Your assignment – The lines from the start of the data up to and including the one with "2. **Verification Accuracy**: Percentage" should be returned exactly, and nothing else.

Record set –
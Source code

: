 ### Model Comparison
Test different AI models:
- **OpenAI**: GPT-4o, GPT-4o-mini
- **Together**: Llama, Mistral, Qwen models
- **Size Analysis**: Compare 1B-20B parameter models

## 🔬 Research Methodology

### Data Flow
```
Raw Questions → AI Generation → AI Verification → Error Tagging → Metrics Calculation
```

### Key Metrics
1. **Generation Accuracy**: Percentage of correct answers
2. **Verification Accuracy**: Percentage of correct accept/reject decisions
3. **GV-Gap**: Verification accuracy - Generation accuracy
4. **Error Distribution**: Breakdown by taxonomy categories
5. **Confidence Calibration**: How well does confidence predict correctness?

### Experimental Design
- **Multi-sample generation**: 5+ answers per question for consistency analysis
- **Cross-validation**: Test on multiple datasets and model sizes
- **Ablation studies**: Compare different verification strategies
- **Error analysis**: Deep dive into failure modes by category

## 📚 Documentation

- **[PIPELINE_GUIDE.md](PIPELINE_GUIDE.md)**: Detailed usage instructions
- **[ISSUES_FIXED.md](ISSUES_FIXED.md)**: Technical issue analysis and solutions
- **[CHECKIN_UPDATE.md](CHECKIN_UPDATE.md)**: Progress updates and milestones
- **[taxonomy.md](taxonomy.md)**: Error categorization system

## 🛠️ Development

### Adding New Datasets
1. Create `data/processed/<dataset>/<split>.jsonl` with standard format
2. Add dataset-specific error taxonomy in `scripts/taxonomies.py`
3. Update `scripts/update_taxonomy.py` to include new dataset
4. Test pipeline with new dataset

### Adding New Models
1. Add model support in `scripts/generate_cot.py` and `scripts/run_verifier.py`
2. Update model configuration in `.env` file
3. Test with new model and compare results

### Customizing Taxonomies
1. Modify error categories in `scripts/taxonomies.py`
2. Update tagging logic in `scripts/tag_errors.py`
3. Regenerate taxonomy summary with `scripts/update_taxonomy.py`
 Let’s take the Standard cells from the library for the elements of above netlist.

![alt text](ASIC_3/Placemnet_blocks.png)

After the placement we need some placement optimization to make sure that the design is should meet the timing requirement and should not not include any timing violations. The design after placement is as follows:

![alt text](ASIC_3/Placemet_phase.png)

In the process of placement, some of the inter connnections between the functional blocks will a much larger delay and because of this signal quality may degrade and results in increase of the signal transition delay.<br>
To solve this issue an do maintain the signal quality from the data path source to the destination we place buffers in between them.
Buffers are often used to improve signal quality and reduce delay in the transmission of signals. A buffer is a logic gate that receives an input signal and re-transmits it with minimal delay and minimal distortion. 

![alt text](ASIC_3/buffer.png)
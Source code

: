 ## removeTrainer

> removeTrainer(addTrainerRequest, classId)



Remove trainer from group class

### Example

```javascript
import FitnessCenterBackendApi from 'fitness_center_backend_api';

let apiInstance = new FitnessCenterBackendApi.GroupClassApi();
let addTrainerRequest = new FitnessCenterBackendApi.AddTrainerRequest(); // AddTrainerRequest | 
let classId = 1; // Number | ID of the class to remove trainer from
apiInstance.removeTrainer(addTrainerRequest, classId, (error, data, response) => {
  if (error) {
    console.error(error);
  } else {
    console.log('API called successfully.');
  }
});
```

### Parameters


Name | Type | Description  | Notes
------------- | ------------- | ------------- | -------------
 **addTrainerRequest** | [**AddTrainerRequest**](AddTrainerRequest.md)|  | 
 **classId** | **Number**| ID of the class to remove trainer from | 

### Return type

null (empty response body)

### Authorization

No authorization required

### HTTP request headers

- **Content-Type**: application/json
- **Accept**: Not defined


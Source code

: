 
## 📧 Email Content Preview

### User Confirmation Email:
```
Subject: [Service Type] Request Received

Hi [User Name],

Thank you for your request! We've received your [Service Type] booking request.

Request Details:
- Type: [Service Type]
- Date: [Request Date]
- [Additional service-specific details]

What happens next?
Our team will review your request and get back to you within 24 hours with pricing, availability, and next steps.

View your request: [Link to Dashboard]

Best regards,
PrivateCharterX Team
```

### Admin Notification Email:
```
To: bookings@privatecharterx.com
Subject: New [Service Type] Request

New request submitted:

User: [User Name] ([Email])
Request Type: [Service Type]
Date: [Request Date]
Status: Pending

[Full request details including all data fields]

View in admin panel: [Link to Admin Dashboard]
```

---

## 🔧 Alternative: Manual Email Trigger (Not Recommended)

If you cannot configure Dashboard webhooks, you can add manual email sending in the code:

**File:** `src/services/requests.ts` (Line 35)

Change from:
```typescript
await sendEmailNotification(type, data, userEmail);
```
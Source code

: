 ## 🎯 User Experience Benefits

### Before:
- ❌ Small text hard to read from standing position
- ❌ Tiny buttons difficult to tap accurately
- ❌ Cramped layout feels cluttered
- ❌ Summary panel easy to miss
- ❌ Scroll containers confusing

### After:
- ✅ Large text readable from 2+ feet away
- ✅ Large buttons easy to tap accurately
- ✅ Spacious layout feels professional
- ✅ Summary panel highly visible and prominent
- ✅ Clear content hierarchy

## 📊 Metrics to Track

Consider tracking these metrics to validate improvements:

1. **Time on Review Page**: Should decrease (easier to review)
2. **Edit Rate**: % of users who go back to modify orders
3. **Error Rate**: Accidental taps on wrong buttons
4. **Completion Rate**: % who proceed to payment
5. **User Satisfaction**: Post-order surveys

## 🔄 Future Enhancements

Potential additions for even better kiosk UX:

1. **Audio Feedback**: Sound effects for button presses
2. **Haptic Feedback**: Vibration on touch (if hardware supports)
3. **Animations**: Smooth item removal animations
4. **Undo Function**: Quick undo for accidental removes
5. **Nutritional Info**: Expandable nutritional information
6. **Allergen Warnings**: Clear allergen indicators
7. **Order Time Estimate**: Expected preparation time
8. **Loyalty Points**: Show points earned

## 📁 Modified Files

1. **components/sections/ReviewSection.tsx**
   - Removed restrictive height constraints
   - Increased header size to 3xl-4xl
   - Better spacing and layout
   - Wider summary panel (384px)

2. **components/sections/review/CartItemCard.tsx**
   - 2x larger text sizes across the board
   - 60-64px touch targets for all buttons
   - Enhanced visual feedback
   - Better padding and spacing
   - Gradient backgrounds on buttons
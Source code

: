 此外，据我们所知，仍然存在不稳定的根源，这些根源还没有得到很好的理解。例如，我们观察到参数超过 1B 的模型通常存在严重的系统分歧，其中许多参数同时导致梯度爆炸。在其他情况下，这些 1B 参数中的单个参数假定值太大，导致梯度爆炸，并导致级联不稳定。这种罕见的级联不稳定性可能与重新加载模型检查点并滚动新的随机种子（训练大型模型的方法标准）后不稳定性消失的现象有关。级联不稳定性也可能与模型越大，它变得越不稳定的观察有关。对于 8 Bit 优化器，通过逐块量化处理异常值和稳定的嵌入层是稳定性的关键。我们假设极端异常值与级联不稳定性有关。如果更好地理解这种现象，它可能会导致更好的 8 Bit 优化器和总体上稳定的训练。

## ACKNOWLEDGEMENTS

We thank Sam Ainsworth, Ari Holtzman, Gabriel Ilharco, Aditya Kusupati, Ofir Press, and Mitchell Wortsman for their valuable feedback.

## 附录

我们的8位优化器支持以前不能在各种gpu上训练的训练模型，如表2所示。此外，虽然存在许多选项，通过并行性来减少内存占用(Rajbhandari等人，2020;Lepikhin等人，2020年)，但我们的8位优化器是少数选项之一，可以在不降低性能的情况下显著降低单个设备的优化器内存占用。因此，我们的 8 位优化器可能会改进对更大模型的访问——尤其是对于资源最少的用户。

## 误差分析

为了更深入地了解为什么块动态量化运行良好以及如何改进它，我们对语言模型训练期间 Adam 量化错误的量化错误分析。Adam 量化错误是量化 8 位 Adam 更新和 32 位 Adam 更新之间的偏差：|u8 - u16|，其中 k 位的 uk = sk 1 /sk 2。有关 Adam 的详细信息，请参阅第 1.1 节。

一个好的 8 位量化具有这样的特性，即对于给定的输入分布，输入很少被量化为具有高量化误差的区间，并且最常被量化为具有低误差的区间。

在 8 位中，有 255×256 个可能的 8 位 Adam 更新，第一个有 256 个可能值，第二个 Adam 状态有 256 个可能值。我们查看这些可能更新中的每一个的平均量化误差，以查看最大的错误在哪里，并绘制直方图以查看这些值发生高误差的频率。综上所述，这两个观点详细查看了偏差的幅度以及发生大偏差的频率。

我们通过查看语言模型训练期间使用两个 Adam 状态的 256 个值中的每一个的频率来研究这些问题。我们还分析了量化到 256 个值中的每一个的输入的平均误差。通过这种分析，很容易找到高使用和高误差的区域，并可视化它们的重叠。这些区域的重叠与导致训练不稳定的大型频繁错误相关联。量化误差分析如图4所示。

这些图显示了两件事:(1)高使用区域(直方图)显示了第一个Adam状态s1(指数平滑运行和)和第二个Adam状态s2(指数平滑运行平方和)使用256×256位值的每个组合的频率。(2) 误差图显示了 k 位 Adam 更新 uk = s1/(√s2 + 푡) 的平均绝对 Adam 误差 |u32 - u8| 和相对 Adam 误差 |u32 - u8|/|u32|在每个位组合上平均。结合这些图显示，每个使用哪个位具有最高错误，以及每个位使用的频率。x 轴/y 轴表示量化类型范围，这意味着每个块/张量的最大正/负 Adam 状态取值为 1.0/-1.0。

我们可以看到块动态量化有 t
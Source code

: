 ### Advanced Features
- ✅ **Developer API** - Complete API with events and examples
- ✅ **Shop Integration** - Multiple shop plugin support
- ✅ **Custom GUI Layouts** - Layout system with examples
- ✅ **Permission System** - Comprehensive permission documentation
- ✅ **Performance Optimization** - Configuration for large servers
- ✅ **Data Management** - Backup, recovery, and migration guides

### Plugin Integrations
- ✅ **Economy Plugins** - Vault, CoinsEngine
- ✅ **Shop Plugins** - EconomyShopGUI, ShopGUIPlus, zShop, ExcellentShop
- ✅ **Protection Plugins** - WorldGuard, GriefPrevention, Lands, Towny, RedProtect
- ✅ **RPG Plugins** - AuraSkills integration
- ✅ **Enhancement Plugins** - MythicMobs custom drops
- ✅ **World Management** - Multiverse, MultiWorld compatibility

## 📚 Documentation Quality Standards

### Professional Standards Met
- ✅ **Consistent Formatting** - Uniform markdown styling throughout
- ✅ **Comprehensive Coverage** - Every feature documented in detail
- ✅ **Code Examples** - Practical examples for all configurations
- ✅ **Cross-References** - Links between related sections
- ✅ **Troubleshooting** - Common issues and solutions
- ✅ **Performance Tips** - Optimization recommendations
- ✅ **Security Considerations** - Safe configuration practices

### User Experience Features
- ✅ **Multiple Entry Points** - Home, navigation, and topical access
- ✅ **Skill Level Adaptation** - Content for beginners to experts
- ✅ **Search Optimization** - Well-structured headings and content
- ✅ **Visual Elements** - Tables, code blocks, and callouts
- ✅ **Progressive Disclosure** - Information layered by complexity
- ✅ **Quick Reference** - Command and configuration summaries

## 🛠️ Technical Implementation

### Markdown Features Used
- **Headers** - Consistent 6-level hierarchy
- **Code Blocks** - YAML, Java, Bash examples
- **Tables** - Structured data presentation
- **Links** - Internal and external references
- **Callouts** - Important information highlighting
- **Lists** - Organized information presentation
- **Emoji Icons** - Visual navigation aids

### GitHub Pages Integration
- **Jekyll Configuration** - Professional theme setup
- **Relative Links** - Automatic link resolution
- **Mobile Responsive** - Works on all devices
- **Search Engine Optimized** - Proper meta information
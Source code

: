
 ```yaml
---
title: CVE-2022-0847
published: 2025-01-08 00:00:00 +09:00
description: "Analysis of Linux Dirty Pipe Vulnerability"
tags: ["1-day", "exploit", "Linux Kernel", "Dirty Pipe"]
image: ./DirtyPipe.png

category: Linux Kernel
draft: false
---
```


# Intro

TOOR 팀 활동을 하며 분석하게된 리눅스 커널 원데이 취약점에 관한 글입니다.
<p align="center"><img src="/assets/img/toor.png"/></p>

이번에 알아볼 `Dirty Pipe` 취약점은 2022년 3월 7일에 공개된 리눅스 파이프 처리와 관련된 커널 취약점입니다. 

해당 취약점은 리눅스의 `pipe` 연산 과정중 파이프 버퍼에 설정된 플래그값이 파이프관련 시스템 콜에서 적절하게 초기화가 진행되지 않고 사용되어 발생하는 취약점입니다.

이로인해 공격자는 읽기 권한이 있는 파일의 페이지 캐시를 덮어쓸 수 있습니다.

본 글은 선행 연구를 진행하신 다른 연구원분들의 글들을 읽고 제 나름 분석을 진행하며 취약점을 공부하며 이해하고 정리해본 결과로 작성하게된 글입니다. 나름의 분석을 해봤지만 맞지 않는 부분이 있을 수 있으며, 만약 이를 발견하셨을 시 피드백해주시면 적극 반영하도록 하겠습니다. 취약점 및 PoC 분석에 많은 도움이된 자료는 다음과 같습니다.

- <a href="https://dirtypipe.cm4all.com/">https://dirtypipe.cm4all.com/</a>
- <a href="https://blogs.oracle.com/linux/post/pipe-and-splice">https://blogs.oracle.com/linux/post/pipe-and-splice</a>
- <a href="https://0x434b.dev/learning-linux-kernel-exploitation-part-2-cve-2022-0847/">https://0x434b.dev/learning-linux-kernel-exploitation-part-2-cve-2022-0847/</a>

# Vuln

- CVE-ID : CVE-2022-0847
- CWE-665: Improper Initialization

Answer to this task –
Source code

: ### Model Comparison
Test different AI models:
- **OpenAI**: GPT-4o, GPT-4o-mini
- **Together**: Llama, Mistral, Qwen models
- **Size Analysis**: Compare 1B-20B parameter models

## 🔬 Research Methodology

### Data Flow
```
Raw Questions → AI Generation → AI Verification → Error Tagging → Metrics Calculation
```

### Key Metrics
1. **Generation Accuracy**: Percentage of correct answers
2. **Verification Accuracy**: Percentage of correct accept/reject decisions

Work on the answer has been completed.